→ SUPPLIED DATA:
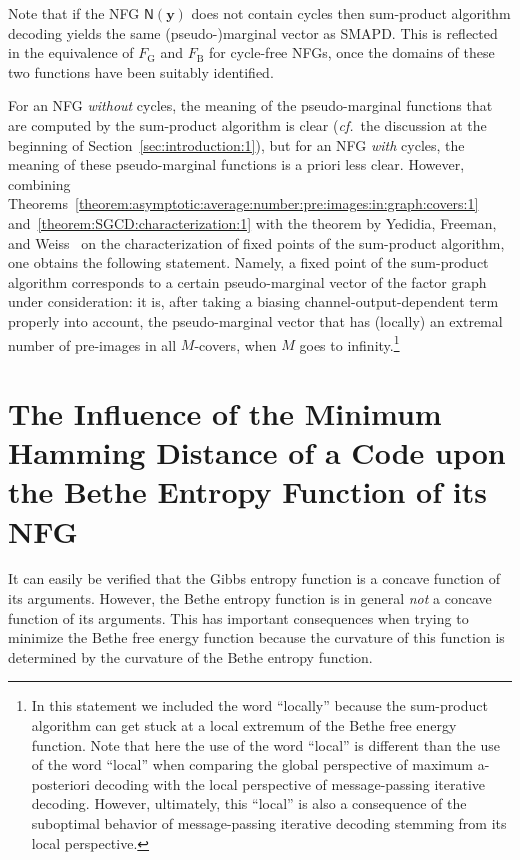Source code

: \documentclass[journal, twocolumn]{IEEEtran}
\renewcommand{\mathbf}[1]{{\bm{#1}}}
\newcommand{\confer}{\emph{cf.}}
\newcommand{\vect}[1]{\mathbf{#1}}
\newcommand{\graph}[1]{\mathsf{#1}}
\newcommand{\vy}{\vect{y}}
\newcommand{\graphN}{\graph{N}}
\newcommand{\FBethe}{F_{\mathrm{B}}}
\newcommand{\?}{\mathrm{?}}
\newcommand{\FGibbs}{F_{\mathrm{G}}}
\begin{document}
Note that if the NFG $\graphN(\vy)$ does not contain cycles
then sum-product algorithm decoding yields the same (pseudo-)marginal vector
as SMAPD. This is reflected in the equivalence of $\FGibbs$ and $\FBethe$ for
cycle-free NFGs, once the domains of these two functions have
been suitably identified.


For an NFG \emph{without} cycles, the meaning of the pseudo-marginal functions
that are computed by the sum-product algorithm is clear (\confer~the
discussion at the beginning of Section~\ref{sec:introduction:1}), but for an
NFG \emph{with} cycles, the meaning of these pseudo-marginal functions is a
priori less clear. However, combining
Theorems~\ref{theorem:asymptotic:average:number:pre:images:in:graph:covers:1}
and~\ref{theorem:SGCD:characterization:1} with the theorem by Yedidia,
Freeman, and Weiss~\cite{Yedidia:Freeman:Weiss:05:1} on the characterization
of fixed points of the sum-product algorithm, one obtains the following
statement. Namely, a fixed point of the sum-product algorithm corresponds to a
certain pseudo-marginal vector of the factor graph under consideration: it is,
after taking a biasing channel-output-dependent term properly into account,
the pseudo-marginal vector that has (locally) an extremal number of pre-images
in all $M$-covers, when $M$ goes to infinity.\footnote{In this statement we
  included the word ``locally'' because the sum-product algorithm can get
  stuck at a local extremum of the Bethe free energy function. Note that here
  the use of the word ``local'' is different than the use of the word
  ``local'' when comparing the global perspective of maximum a-posteriori
  decoding with the local perspective of message-passing iterative
  decoding. However, ultimately, this ``local'' is also a consequence of the
  suboptimal behavior of message-passing iterative decoding stemming from its
  local perspective.}


\section{The Influence of the Minimum Hamming Distance
               of a Code upon the Bethe Entropy Function of 
                its NFG}
\label{sec:influence:minimum:Hamming:distance:1}


It can easily be verified that the Gibbs entropy function is a concave
function of its arguments. However, the Bethe entropy function is in general
\emph{not} a concave function of its arguments. This has important
consequences when trying to minimize the Bethe free energy function because
the curvature of this function is determined by the curvature of the Bethe
entropy function.
\end{document}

→ TASK: For the material above, repeat each line exactly and leave out the pictures.

→ ANSWER FOR THIS EXERCISE:
Source code

: \documentclass[journal, twocolumn]{IEEEtran}
\renewcommand{\mathbf}[1]{{\bm{#1}}}
\newcommand{\confer}{\emph{cf.}}
\newcommand{\vect}[1]{\mathbf{#1}}
\newcommand{\graph}[1]{\mathsf{#1}}
\newcommand{\vy}{\vect{y}}
\newcommand{\graphN}{\graph{N}}
\newcommand{\FBethe}{F_{\mathrm{B}}}
\newcommand{\?}{\mathrm{?}}
\newcommand{\FGibbs}{F_{\mathrm{G}}}
\begin{document}
Note that if the NFG $\graphN(\vy)$ does not contain cycles
then sum-product algorithm decoding yields the same (pseudo-)marginal vector
as SMAPD. This is reflected in the equivalence of $\FGibbs$ and $\FBethe$ for
cycle-free NFGs, once the domains of these two functions have
been suitably identified.


For an NFG \emph{without} cycles, the meaning of the pseudo-marginal functions
that are computed by the sum-product algorithm is clear (\confer~the
discussion at the beginning of Section~\ref{sec:introduction:1}), but for an
NFG \emph{with} cycles, the meaning of these pseudo-marginal functions is a
priori less clear. However, combining
Theorems~\ref{theorem:asymptotic:average:number:pre:images:in:graph:covers:1}
and~\ref{theorem:SGCD:characterization:1} with the theorem by Yedidia,
Freeman, and Weiss~\cite{Yedidia:Freeman:Weiss:05:1} on the characterization
of fixed points of the sum-product algorithm, one obtains the following
statement. Namely, a fixed point of the sum-product algorithm corresponds to a
certain pseudo-marginal vector of the factor graph under consideration: it is,
after taking a biasing channel-output-dependent term properly into account,
the pseudo-marginal vector that has (locally) an extremal number of pre-images
in all $M$-covers, when $M$ goes to infinity.\footnote{In this statement we
  included the word ``locally'' because the sum-product algorithm can get
  stuck at a local extremum of the Bethe free energy function. Note that here
  the use of the word ``local'' is different than the use of the word
  ``local'' when comparing the global perspective of maximum a-posteriori
  decoding with the local perspective of message-passing iterative
  decoding. However, ultimately, this ``local'' is also a consequence of the
  suboptimal behavior of message-passing iterative decoding stemming from its
  local perspective.}


\section{The Influence of the Minimum Hamming Distance
               of a Code upon the Bethe Entropy Function of 
                its NFG}
\label{sec:influence:minimum:Hamming:distance:1}


It can easily be verified that the Gibbs entropy function is a concave
function of its arguments. However, the Bethe entropy function is in general
\emph{not} a concave function of its arguments. This has important
consequences when trying to minimize the Bethe free energy function because
the curvature of this function is determined by the curvature of the Bethe
entropy function.
\end{document}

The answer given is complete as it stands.